Stored data:
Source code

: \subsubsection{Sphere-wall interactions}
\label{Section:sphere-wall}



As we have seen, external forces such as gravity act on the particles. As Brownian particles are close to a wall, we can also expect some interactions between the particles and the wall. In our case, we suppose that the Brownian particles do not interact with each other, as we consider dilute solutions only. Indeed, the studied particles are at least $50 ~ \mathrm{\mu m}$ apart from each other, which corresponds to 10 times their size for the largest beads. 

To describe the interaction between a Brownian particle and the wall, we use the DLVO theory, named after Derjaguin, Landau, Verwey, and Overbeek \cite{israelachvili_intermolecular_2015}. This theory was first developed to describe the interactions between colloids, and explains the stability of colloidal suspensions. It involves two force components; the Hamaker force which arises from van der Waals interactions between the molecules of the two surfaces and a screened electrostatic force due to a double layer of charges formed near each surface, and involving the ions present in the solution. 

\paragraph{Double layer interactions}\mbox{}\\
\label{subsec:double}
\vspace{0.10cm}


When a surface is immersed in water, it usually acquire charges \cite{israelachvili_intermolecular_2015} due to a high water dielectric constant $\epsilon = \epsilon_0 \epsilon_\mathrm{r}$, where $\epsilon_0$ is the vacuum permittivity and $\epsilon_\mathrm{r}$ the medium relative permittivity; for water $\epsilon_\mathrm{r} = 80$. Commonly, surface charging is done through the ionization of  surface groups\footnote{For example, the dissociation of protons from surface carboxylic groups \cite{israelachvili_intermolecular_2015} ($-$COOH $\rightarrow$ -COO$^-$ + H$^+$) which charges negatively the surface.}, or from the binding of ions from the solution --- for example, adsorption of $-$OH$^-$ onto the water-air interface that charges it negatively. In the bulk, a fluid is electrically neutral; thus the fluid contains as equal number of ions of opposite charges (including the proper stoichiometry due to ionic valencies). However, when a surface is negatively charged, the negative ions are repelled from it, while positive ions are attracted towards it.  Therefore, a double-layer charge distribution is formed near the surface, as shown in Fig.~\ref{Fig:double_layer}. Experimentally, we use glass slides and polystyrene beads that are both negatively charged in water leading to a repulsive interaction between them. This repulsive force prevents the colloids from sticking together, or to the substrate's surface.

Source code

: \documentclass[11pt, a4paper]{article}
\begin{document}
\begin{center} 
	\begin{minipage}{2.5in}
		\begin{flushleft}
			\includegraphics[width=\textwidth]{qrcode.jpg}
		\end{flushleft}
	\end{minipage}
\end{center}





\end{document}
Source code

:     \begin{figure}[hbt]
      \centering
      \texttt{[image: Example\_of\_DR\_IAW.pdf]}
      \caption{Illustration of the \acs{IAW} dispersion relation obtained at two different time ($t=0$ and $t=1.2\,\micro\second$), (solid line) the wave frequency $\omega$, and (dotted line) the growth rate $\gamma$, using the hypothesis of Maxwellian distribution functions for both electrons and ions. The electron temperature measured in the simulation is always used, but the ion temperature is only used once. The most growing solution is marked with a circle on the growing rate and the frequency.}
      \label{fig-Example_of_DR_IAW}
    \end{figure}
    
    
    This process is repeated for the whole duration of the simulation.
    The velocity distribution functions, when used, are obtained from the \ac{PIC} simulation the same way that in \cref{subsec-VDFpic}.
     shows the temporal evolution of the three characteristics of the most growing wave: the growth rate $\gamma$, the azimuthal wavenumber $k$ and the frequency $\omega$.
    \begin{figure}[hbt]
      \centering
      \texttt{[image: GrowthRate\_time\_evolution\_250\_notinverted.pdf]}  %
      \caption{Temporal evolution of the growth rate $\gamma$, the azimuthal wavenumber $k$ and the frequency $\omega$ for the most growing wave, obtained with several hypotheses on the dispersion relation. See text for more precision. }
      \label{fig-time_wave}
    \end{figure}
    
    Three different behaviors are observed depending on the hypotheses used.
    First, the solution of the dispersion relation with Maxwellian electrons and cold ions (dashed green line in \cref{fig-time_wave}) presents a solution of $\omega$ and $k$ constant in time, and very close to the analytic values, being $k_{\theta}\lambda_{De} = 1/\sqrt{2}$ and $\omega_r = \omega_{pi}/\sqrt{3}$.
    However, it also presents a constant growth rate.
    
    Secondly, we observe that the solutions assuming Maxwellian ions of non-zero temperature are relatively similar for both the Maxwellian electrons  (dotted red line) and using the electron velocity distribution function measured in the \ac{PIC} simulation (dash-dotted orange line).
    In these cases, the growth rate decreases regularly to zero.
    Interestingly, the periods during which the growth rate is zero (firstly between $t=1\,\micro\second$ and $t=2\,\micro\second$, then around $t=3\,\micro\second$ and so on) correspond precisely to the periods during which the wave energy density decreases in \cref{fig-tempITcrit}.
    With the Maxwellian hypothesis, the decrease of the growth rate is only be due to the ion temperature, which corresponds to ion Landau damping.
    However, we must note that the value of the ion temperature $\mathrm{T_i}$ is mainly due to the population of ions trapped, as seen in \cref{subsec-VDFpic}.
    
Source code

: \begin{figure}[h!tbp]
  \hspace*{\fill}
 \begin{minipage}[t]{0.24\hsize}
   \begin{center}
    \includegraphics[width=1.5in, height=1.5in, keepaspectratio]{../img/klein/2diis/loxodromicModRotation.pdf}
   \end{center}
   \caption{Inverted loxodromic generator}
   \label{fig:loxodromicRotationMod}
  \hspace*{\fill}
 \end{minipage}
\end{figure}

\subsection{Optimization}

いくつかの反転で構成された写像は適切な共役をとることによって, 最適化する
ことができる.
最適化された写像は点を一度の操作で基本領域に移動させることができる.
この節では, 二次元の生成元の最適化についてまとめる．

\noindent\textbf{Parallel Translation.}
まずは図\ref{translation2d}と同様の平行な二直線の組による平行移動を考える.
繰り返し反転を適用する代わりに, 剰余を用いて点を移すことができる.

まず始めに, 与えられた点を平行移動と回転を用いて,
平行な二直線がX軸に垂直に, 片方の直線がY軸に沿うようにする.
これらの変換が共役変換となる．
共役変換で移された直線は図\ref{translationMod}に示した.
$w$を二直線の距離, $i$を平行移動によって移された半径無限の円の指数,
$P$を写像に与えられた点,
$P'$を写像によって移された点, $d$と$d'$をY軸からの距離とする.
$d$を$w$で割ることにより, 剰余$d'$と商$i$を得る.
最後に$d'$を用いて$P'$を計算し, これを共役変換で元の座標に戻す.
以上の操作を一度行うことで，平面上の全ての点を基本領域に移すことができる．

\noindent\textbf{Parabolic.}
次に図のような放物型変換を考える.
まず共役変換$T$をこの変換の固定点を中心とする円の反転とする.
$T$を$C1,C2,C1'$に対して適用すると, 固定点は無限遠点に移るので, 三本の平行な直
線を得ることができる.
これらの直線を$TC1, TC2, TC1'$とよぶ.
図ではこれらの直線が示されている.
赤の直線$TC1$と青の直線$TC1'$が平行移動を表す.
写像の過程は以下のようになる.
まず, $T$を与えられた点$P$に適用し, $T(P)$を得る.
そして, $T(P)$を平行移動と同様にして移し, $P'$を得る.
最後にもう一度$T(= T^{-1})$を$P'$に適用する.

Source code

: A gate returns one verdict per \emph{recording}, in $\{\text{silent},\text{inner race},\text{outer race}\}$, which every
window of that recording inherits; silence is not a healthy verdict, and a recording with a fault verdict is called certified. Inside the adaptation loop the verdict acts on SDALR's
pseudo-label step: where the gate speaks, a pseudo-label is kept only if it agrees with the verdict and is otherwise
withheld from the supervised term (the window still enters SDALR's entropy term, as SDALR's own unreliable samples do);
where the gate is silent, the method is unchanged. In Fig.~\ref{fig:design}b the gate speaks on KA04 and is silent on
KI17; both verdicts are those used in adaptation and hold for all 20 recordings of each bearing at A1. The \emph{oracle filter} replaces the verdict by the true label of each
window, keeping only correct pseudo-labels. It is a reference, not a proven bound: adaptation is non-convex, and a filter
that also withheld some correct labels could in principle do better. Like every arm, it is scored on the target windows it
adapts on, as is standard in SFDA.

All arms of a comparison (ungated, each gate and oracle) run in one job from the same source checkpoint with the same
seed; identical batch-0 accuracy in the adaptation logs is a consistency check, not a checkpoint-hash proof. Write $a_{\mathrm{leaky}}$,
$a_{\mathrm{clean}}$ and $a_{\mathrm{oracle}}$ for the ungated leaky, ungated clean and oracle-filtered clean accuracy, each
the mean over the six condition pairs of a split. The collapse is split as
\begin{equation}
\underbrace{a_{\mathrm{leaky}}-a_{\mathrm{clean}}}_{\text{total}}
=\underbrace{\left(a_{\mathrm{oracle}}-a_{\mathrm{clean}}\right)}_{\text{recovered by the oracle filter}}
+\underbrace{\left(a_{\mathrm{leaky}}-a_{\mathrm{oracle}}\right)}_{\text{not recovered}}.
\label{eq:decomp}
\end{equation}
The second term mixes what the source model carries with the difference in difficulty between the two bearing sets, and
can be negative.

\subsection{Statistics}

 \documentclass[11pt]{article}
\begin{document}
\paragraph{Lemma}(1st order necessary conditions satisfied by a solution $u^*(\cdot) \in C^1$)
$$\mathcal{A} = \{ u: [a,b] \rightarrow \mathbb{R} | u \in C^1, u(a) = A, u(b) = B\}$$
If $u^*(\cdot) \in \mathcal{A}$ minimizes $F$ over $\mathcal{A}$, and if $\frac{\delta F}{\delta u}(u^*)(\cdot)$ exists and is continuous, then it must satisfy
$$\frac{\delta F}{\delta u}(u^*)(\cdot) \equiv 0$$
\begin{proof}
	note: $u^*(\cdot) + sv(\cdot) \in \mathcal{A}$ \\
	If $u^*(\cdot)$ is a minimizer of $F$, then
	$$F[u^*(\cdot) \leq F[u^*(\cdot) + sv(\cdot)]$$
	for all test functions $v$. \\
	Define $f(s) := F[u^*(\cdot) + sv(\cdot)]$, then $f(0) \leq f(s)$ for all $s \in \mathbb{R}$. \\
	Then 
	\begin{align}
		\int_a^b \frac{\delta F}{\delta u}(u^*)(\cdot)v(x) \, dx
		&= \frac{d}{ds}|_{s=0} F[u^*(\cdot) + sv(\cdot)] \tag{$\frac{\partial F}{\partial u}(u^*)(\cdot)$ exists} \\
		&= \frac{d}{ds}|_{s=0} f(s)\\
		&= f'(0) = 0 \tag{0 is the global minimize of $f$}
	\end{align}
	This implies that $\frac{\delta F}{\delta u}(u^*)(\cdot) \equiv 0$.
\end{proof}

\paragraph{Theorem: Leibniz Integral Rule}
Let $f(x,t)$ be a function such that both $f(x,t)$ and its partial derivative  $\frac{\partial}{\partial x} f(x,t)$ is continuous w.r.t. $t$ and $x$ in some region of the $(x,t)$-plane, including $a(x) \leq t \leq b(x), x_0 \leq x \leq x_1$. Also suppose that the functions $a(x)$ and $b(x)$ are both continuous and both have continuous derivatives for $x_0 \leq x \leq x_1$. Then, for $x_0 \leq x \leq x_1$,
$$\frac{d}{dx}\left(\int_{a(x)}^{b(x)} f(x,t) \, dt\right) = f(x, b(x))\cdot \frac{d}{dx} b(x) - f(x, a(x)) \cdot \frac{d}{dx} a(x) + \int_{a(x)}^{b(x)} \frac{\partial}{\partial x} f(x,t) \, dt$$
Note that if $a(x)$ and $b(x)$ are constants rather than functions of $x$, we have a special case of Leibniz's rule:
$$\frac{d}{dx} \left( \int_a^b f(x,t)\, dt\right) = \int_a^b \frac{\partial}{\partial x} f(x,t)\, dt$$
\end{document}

### Work required:
Your answer must be a single number: the count of lines above that contain the string "cref".

### Output:
4